Why the Beige Album?
Like most projects, if you think about it too much, you'll probably never do it. I can't say this was some sort of "bucket list" objective - this project took longer than almost anything I've ever worked on and one of the few that didn't involve original compositions. But it's one of my favorite things I've ever done, and I hope that it honors the original work. In a way, this is my review of the White Album. Talk is cheap. Fortunately, so is recording time.
It started innocently enough. Christmas week of 2018, my pal Joe Malone who I record with emailed me a request to record Back in the USSR during our next Chaos session at the Den in West Paterson, NJ. It was odd - we were old high school friends that usually got together a couple times a year, made up a bunch of stuff on the spot and tried to leave the session with a finished tune. Now we're doing a cover? Joe's additional parameter - it should sound nothing like the original.
I was going to ignore the request, but then I almost immediately thought of a version that could work - a slowed down jazz/blues version. I recorded it quickly and sent it along - Joe liked it immediately and he scheduled time in January 2019 to record it. (Which we never actually did, but that's another story). Within the next five days or so, I recorded Ob-La-Di, Wild Honey Pie, Dear Prudence and Glass Onion. Joe, one of the most encouraging people I knew gave me a lot of positive feedback, and at this point, I was committed to doing the whole thing. By late March, I had recorded about 20 of the album songs, included a rap part that Joe did for Monkey.
And then full stop.
With work at a fever pitch and life being intense, there wasn't time. And with my daughter commandeering the Macbook, access to recording was a bit limited. And finally, I was starting to have some trouble coming up with inspired arrangements. Songs like Martha My Dear, Honey Pie and Long Long Long were not coming to me as quickly, and forcing the issue didn't work.
Enter John Zincani. Over the summer of 2019, I had gotten together with him to finish some old NIC recording. NIC was a band we had formed in 1991, played a gig and then dissolved immediately after. In 2010 we all got back together and John produced and played on a number of songs. John had also produced one of my songs a while back for a benefit album I was putting together.

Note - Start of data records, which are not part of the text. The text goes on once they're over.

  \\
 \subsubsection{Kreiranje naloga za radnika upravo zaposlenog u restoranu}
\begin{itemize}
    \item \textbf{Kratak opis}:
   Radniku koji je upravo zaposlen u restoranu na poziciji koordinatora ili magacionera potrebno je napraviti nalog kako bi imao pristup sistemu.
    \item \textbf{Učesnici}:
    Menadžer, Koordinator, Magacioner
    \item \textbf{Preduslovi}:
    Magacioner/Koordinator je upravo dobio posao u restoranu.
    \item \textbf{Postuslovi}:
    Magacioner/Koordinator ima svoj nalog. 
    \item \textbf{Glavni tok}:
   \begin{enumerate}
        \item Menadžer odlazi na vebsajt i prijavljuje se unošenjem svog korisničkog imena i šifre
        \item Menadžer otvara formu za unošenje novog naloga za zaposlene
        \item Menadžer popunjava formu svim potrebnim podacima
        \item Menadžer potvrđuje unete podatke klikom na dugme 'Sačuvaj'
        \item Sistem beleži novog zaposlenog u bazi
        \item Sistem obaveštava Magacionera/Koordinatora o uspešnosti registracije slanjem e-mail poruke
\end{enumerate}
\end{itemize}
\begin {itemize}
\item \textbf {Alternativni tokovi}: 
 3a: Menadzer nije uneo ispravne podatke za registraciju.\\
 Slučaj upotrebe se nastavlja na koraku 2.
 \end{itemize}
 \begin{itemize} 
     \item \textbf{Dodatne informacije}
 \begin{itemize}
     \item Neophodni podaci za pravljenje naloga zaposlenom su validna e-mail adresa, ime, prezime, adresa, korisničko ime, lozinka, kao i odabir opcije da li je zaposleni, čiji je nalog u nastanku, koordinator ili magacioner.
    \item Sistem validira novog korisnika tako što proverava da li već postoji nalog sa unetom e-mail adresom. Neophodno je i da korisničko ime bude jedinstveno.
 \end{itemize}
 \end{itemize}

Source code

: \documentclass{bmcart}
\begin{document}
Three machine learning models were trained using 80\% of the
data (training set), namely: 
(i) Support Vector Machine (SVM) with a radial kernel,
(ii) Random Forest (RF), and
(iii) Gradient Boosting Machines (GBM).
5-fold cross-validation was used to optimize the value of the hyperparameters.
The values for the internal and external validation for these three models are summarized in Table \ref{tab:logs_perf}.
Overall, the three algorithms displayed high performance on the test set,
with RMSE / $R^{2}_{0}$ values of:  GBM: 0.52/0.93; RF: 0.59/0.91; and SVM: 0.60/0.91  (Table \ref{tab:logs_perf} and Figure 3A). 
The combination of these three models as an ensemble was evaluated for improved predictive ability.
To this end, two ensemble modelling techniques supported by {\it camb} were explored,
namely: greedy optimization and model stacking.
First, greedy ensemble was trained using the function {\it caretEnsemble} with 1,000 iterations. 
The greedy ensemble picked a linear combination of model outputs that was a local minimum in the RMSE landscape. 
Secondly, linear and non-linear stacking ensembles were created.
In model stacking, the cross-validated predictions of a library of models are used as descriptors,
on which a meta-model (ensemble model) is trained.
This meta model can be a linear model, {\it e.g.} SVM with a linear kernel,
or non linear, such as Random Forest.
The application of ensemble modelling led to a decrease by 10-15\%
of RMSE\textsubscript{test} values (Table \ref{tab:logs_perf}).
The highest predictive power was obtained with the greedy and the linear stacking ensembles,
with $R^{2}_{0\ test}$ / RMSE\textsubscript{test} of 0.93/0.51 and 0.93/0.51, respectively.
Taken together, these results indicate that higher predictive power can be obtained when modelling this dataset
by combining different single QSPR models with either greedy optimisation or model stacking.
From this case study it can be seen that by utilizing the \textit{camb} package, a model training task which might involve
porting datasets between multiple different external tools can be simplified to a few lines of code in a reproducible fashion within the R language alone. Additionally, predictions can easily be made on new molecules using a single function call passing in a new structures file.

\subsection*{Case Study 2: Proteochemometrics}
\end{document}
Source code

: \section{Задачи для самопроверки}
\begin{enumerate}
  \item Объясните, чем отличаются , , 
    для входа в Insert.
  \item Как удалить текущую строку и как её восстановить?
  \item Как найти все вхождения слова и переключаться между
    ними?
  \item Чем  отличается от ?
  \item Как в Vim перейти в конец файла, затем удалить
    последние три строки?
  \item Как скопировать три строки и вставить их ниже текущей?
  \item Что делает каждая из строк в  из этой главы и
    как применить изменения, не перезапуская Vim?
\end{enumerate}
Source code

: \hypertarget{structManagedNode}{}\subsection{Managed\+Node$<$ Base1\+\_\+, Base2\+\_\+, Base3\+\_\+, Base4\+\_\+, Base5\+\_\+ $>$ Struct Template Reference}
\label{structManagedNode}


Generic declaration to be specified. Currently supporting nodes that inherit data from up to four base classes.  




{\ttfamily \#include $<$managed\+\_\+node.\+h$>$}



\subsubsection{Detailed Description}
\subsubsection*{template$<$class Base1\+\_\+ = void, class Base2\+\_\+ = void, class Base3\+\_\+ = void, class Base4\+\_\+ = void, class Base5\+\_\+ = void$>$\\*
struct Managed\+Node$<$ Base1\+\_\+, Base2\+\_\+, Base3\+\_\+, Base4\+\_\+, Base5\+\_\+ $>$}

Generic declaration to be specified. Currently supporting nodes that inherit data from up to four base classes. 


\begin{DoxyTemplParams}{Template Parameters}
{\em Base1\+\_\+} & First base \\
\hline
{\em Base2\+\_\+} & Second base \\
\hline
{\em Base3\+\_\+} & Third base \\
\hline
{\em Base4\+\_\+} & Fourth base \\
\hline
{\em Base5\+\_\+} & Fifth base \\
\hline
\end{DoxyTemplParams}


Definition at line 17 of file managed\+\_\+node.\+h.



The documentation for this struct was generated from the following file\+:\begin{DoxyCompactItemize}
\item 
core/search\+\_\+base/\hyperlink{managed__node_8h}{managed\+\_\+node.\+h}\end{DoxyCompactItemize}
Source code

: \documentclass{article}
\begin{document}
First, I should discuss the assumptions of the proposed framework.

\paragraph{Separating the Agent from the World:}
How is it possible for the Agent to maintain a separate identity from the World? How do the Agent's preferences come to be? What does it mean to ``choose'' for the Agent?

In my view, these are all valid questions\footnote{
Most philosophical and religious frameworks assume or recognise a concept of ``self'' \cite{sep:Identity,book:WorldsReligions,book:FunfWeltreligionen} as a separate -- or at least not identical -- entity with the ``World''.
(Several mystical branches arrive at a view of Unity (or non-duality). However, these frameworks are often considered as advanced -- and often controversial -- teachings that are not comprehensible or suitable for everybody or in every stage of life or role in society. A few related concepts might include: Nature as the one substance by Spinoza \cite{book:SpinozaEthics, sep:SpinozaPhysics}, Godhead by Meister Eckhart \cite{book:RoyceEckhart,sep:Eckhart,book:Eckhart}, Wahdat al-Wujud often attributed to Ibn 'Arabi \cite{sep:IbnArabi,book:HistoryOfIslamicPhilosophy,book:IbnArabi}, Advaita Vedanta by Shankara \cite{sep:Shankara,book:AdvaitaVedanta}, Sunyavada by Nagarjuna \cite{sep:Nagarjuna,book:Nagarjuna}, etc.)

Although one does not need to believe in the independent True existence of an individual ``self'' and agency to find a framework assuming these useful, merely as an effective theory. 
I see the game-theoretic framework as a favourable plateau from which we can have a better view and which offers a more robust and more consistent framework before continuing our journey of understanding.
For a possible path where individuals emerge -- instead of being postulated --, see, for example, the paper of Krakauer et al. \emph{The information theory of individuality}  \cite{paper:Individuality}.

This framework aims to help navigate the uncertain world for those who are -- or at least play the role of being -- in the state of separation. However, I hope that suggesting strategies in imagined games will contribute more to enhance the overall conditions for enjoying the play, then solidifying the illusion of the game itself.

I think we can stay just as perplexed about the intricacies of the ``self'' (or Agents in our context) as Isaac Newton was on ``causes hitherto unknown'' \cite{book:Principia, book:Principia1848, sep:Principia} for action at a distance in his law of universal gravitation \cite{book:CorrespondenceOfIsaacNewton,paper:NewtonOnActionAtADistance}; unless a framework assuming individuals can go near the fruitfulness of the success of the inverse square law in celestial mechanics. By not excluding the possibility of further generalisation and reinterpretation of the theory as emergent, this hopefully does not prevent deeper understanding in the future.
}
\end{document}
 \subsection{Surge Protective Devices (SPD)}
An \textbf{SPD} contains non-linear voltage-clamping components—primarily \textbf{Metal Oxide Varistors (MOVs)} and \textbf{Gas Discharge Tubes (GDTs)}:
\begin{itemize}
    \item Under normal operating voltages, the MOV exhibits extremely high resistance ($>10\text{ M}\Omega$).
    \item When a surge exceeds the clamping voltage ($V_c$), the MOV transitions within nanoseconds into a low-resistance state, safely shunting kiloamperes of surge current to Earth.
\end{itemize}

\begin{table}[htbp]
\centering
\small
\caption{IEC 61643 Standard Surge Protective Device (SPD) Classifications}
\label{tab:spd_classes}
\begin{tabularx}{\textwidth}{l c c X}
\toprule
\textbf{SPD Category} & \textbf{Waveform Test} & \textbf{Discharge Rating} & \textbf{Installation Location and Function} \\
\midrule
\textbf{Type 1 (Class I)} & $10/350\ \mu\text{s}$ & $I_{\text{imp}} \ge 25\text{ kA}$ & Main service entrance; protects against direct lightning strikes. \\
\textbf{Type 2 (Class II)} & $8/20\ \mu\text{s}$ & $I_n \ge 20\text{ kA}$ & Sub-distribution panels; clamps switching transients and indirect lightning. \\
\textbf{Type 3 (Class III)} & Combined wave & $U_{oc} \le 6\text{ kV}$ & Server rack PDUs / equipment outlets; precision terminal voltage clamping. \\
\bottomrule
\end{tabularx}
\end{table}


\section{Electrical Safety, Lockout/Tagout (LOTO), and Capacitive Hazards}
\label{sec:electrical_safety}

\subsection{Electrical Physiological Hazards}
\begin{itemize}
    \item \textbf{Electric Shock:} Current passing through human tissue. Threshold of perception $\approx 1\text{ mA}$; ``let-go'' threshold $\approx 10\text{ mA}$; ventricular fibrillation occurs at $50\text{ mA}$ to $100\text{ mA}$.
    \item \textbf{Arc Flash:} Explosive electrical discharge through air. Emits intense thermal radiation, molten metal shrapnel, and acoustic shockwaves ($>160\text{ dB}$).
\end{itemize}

He is an excellent producer not only from a technical side, but is very good at coaxing performances out of people. By chance I happened to mention the recordings which by now I was calling the Beige Album. As a Beatle fanatic like myself, he knew exactly what I was up to. I played a few of the recordings for him and he showed a lot of interest in helping out. He soon became a principal architect for what this album eventually became.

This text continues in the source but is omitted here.